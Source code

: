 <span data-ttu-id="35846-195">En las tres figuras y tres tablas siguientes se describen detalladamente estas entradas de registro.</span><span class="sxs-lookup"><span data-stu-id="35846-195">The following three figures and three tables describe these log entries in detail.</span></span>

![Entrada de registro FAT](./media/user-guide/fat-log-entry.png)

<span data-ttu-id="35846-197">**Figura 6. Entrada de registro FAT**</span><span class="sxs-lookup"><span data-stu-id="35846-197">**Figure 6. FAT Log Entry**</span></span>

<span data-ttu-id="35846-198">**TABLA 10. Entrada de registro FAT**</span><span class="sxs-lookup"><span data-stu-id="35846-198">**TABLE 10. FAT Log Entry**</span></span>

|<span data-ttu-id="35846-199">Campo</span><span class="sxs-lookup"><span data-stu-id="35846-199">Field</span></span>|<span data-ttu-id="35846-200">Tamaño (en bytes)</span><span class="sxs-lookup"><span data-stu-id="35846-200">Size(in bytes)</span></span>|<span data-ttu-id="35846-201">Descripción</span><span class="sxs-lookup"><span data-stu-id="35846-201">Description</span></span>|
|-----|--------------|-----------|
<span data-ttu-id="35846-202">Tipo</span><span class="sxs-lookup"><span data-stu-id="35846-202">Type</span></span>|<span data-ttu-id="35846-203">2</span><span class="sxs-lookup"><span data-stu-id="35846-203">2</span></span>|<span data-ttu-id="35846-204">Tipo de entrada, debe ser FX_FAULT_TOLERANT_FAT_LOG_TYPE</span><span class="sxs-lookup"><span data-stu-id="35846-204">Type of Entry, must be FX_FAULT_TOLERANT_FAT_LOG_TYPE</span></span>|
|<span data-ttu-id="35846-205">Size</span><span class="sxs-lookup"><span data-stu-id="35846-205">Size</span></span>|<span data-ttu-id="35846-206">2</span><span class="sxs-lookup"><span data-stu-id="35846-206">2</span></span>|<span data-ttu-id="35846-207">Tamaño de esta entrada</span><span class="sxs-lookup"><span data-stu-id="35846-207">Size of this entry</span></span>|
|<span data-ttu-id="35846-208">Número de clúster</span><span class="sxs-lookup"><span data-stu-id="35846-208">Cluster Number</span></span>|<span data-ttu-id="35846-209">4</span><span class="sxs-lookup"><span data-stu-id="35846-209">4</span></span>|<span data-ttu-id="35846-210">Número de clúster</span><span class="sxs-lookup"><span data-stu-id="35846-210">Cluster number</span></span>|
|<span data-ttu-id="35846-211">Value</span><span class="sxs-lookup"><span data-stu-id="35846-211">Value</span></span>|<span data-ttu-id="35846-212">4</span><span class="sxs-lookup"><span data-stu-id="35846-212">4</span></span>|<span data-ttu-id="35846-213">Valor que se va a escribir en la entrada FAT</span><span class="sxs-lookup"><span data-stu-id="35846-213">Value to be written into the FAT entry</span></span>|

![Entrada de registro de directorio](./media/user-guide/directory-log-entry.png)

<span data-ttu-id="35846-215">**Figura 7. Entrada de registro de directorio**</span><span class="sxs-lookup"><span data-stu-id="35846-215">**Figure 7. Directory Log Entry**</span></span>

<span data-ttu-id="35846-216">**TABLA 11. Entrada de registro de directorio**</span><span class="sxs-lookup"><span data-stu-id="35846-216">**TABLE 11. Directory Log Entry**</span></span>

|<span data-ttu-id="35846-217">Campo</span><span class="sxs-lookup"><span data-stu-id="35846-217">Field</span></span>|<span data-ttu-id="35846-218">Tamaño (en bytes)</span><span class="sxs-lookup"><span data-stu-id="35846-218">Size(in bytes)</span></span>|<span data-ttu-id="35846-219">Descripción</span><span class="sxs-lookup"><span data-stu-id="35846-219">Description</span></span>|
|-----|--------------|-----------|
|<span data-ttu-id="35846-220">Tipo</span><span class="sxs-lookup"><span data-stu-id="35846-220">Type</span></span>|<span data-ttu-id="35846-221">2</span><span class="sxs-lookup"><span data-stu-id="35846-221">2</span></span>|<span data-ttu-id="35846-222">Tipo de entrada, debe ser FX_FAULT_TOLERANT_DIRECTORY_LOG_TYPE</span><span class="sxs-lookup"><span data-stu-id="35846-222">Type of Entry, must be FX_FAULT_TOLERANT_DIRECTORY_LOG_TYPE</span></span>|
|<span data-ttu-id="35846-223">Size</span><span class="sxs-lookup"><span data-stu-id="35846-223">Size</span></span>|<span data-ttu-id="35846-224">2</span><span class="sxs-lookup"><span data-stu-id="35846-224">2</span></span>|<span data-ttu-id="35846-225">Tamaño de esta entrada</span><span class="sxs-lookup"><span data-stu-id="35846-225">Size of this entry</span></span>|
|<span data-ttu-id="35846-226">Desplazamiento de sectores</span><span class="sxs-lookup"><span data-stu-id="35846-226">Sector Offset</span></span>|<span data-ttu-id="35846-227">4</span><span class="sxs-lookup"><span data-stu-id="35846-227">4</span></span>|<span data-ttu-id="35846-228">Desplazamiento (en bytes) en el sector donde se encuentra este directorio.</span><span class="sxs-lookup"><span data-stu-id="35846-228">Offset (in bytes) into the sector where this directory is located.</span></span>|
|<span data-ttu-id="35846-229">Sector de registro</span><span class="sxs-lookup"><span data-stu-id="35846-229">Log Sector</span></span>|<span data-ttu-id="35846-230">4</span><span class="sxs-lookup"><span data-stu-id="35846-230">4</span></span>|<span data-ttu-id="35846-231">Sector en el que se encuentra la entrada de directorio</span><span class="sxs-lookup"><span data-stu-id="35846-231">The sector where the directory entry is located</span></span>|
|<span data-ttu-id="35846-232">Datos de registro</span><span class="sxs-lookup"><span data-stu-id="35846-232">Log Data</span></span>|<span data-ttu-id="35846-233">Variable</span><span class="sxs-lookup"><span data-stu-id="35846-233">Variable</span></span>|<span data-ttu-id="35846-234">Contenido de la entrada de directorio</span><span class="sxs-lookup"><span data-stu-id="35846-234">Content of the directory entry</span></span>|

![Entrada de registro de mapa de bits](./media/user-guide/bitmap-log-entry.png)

* [Task item]: What is needed is a word-for-word restatement of all the data.

* [Exercise output]:
Source code

: <span data-ttu-id="35846-195">En las tres figuras y tres tablas siguientes se describen detalladamente estas entradas de registro.</span><span class="sxs-lookup"><span data-stu-id="35846-195">The following three figures and three tables describe these log entries in detail.</span></span>

![Entrada de registro FAT](./media/user-guide/fat-log-entry.png)

<span data-ttu-id="35846-197">**Figura 6. Entrada de registro FAT**</span><span class="sxs-lookup"><span data-stu-id="35846-197">**Figure 6. FAT Log Entry**</span></span>

<span data-ttu-id="35846-198">**TABLA 10. Entrada de registro FAT**</span><span class="sxs-lookup"><span data-stu-id="35846-198">**TABLE 10. FAT Log Entry**</span></span>

|<span data-ttu-id="35846-199">Campo</span><span class="sxs-lookup"><span data-stu-id="35846-199">Field</span></span>|<span data-ttu-id="35846-200">Tamaño (en bytes)</span><span class="sxs-lookup"><span data-stu-id="35846-200">Size(in bytes)</span></span>|<span data-ttu-id="35846-201">Descripción</span><span class="sxs-lookup"><span data-stu-id="35846-201">Description</span></span>|
|-----|--------------|-----------|
<span data-ttu-id="35846-202">Tipo</span><span class="sxs-lookup"><span data-stu-id="35846-202">Type</span></span>|<span data-ttu-id="35846-203">2</span><span class="sxs-lookup"><span data-stu-id="35846-203">2</span></span>|<span data-ttu-id="35846-204">Tipo de entrada, debe ser FX_FAULT_TOLERANT_FAT_LOG_TYPE</span><span class="sxs-lookup"><span data-stu-id="35846-204">Type of Entry, must be FX_FAULT_TOLERANT_FAT_LOG_TYPE</span></span>|
|<span data-ttu-id="35846-205">Size</span><span class="sxs-lookup"><span data-stu-id="35846-205">Size</span></span>|<span data-ttu-id="35846-206">2</span><span class="sxs-lookup"><span data-stu-id="35846-206">2</span></span>|<span data-ttu-id="35846-207">Tamaño de esta entrada</span><span class="sxs-lookup"><span data-stu-id="35846-207">Size of this entry</span></span>|
|<span data-ttu-id="35846-208">Número de clúster</span><span class="sxs-lookup"><span data-stu-id="35846-208">Cluster Number</span></span>|<span data-ttu-id="35846-209">4</span><span class="sxs-lookup"><span data-stu-id="35846-209">4</span></span>|<span data-ttu-id="35846-210">Número de clúster</span><span class="sxs-lookup"><span data-stu-id="35846-210">Cluster number</span></span>|
|<span data-ttu-id="35846-211">Value</span><span class="sxs-lookup"><span data-stu-id="35846-211">Value</span></span>|<span data-ttu-id="35846-212">4</span><span class="sxs-lookup"><span data-stu-id="35846-212">4</span></span>|<span data-ttu-id="35846-213">Valor que se va a escribir en la entrada FAT</span><span class="sxs-lookup"><span data-stu-id="35846-213">Value to be written into the FAT entry</span></span>|

![Entrada de registro de directorio](./media/user-guide/directory-log-entry.png)

<span data-ttu-id="35846-215">**Figura 7. Entrada de registro de directorio**</span><span class="sxs-lookup"><span data-stu-id="35846-215">**Figure 7. Directory Log Entry**</span></span>

<span data-ttu-id="35846-216">**TABLA 11. Entrada de registro de directorio**</span><span class="sxs-lookup"><span data-stu-id="35846-216">**TABLE 11. Directory Log Entry**</span></span>

|<span data-ttu-id="35846-217">Campo</span><span class="sxs-lookup"><span data-stu-id="35846-217">Field</span></span>|<span data-ttu-id="35846-218">Tamaño (en bytes)</span><span class="sxs-lookup"><span data-stu-id="35846-218">Size(in bytes)</span></span>|<span data-ttu-id="35846-219">Descripción</span><span class="sxs-lookup"><span data-stu-id="35846-219">Description</span></span>|
|-----|--------------|-----------|
|<span data-ttu-id="35846-220">Tipo</span><span class="sxs-lookup"><span data-stu-id="35846-220">Type</span></span>|<span data-ttu-id="35846-221">2</span><span class="sxs-lookup"><span data-stu-id="35846-221">2</span></span>|<span data-ttu-id="35846-222">Tipo de entrada, debe ser FX_FAULT_TOLERANT_DIRECTORY_LOG_TYPE</span><span class="sxs-lookup"><span data-stu-id="35846-222">Type of Entry, must be FX_FAULT_TOLERANT_DIRECTORY_LOG_TYPE</span></span>|
|<span data-ttu-id="35846-223">Size</span><span class="sxs-lookup"><span data-stu-id="35846-223">Size</span></span>|<span data-ttu-id="35846-224">2</span><span class="sxs-lookup"><span data-stu-id="35846-224">2</span></span>|<span data-ttu-id="35846-225">Tamaño de esta entrada</span><span class="sxs-lookup"><span data-stu-id="35846-225">Size of this entry</span></span>|
|<span data-ttu-id="35846-226">Desplazamiento de sectores</span><span class="sxs-lookup"><span data-stu-id="35846-226">Sector Offset</span></span>|<span data-ttu-id="35846-227">4</span><span class="sxs-lookup"><span data-stu-id="35846-227">4</span></span>|<span data-ttu-id="35846-228">Desplazamiento (en bytes) en el sector donde se encuentra este directorio.</span><span class="sxs-lookup"><span data-stu-id="35846-228">Offset (in bytes) into the sector where this directory is located.</span></span>|
|<span data-ttu-id="35846-229">Sector de registro</span><span class="sxs-lookup"><span data-stu-id="35846-229">Log Sector</span></span>|<span data-ttu-id="35846-230">4</span><span class="sxs-lookup"><span data-stu-id="35846-230">4</span></span>|<span data-ttu-id="35846-231">Sector en el que se encuentra la entrada de directorio</span><span class="sxs-lookup"><span data-stu-id="35846-231">The sector where the directory entry is located</span></span>|
|<span data-ttu-id="35846-232">Datos de registro</span><span class="sxs-lookup"><span data-stu-id="35846-232">Log Data</span></span>|<span data-ttu-id="35846-233">Variable</span><span class="sxs-lookup"><span data-stu-id="35846-233">Variable</span></span>|<span data-ttu-id="35846-234">Contenido de la entrada de directorio</span><span class="sxs-lookup"><span data-stu-id="35846-234">Content of the directory entry</span></span>|

![Entrada de registro de mapa de bits](./media/user-guide/bitmap-log-entry.png)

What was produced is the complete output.